======== Data section
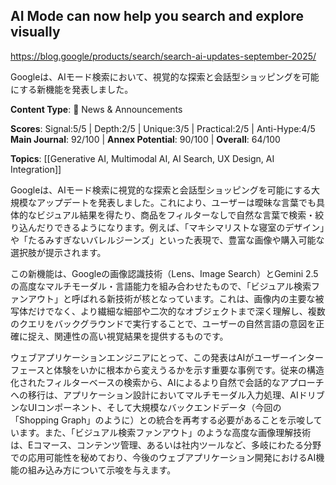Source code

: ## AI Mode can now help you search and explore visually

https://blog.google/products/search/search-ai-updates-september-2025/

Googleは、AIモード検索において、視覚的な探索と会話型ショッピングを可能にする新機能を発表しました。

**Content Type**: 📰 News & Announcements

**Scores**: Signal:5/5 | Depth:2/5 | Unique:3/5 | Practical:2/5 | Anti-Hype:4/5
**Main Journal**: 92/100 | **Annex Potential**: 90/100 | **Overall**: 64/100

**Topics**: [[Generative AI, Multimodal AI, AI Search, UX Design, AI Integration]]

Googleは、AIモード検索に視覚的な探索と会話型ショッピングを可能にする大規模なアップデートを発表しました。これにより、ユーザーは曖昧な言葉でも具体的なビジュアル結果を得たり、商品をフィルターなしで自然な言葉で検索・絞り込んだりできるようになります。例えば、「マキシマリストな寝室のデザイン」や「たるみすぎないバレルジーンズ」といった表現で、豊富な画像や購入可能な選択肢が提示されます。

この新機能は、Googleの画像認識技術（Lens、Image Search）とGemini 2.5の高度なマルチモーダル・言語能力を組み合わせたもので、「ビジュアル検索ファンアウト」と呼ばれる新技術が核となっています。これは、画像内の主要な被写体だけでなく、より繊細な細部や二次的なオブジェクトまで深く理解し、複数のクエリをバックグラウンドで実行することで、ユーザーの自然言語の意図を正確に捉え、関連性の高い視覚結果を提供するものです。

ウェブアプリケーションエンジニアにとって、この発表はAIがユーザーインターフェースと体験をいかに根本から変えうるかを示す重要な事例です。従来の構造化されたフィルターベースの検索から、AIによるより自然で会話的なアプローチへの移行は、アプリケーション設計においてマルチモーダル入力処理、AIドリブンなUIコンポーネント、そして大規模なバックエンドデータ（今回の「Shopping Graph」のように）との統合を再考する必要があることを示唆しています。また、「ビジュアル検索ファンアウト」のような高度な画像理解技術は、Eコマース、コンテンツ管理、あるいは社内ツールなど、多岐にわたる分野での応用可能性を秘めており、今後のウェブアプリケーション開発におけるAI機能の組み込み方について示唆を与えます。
================
======== Data section
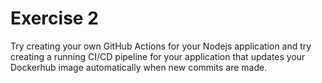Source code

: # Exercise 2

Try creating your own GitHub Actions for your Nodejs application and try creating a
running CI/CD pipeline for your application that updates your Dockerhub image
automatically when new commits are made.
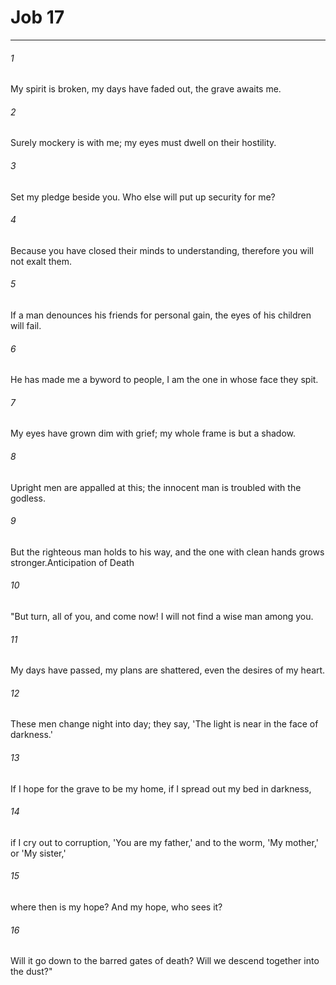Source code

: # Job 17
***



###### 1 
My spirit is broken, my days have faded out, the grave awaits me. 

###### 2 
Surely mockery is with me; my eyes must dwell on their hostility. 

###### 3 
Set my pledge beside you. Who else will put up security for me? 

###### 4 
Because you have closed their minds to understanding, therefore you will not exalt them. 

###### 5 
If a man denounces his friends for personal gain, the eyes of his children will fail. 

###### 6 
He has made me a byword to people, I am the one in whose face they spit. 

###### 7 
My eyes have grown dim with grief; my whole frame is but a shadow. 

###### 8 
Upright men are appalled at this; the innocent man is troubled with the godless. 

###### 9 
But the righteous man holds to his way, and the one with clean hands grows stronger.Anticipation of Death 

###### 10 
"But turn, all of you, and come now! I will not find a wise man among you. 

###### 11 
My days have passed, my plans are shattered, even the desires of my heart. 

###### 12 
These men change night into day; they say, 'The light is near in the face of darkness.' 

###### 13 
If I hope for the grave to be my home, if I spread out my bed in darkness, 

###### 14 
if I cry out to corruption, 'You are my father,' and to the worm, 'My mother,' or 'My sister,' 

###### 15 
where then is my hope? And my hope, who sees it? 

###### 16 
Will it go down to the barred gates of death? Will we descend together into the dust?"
================
======== Data section
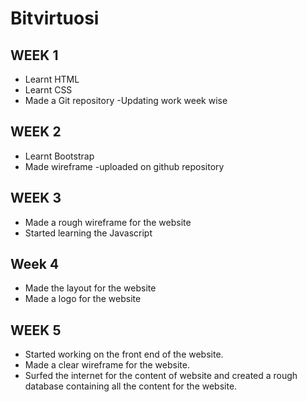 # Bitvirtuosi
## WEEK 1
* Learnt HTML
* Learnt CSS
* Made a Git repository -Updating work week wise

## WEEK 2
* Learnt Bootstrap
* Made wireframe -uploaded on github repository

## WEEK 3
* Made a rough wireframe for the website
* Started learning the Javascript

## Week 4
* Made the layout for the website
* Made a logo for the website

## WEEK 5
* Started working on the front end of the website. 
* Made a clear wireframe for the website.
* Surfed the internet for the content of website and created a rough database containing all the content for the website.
================
_Task requirements_. Look back at the data above. Transcribe exactly the lines starting at the line that contains "If I hope for" and ending at the line that contains "Will it go down".

_Result of the task_.
If I hope for the grave to be my home, if I spread out my bed in darkness, 

###### 14 
if I cry out to corruption, 'You are my father,' and to the worm, 'My mother,' or 'My sister,' 

###### 15 
where then is my hope? And my hope, who sees it? 

###### 16 
Will it go down to the barred gates of death? Will we descend together into the dust?"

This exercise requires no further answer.